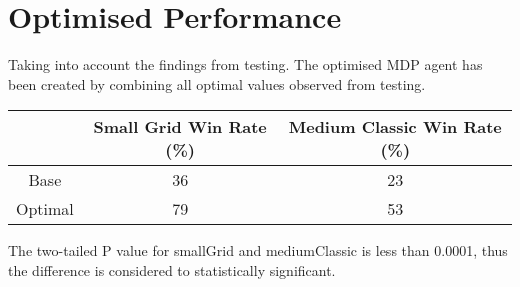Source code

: \documentclass[12pt]{report}
\begin{document}
  \section*{Optimised Performance}
  Taking into account the findings from testing. The optimised MDP agent has been created by combining all optimal values observed from testing.

  \begin{table}[H]
    \begin{center}
      \begin{adjustbox}{max width=\textwidth}
      \begin{tabular}{*{3}{c}}
        \textbf{} & \textbf{Small Grid Win Rate (\%)} & \textbf{Medium Classic Win Rate (\%)} \\
        \hline
              Base & 36 & 23 \\
              Optimal & 79 & 53 \\

      \end{tabular}
      \end{adjustbox}
    \end{center}
  \end{table}
  \vspace{-9mm}
  The two-tailed P value for smallGrid and mediumClassic is less than 0.0001, thus the difference is considered to statistically significant.
\end{document}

════

* Task goal:
Pick each line holding the word "begin" out of the listing.

* Finished task:
\begin{document}
  \begin{table}[H]
    \begin{center}
      \begin{adjustbox}{max width=\textwidth}
      \begin{tabular}{*{3}{c}}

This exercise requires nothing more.